● YOUR OBJECTIVE
The response must be made up of the lines in the entries below that contain "begin".

╭──

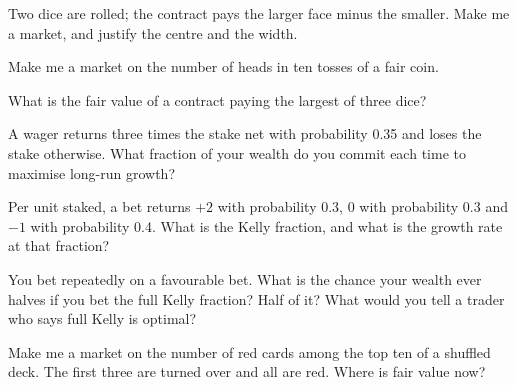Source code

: \begin{interviewq}\label{iq:iv:betting-and-market-making-games:3}
Two dice are rolled; the contract pays the larger face minus the smaller. Make me a market, and justify the centre and
the width.
\end{interviewq}

\begin{interviewq}\label{iq:iv:betting-and-market-making-games:4}
Make me a market on the number of heads in ten tosses of a fair coin.
\end{interviewq}

\begin{interviewq}\label{iq:iv:betting-and-market-making-games:5}
What is the fair value of a contract paying the largest of three dice?
\end{interviewq}

\begin{interviewq}\label{iq:iv:betting-and-market-making-games:6}
A wager returns three times the stake net with probability 0.35 and loses the stake otherwise. What fraction of your
wealth do you commit each time to maximise long-run growth?
\end{interviewq}

\begin{interviewq}\label{iq:iv:betting-and-market-making-games:7}
Per unit staked, a bet returns $+2$ with probability 0.3, 0 with probability 0.3 and $-1$ with probability 0.4.
What is the Kelly fraction, and what is the growth rate at that fraction?
\end{interviewq}

\begin{interviewq}\label{iq:iv:betting-and-market-making-games:8}
You bet repeatedly on a favourable bet. What is the chance your wealth ever halves if you bet the full Kelly
fraction? Half of it? What would you tell a trader who says full Kelly is optimal?
\end{interviewq}

\begin{interviewq}\label{iq:iv:betting-and-market-making-games:9}
Make me a market on the number of red cards among the top ten of a shuffled deck. The first three are turned over
and all are red. Where is fair value now?
\end{interviewq}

╰──

● WRITTEN SOLUTION
: \begin{interviewq}\label{iq:iv:betting-and-market-making-games:3}
\begin{interviewq}\label{iq:iv:betting-and-market-making-games:4}
\begin{interviewq}\label{iq:iv:betting-and-market-making-games:5}
\begin{interviewq}\label{iq:iv:betting-and-market-making-games:6}
\begin{interviewq}\label{iq:iv:betting-and-market-making-games:7}
\begin{interviewq}\label{iq:iv:betting-and-market-making-games:8}
\begin{interviewq}\label{iq:iv:betting-and-market-making-games:9}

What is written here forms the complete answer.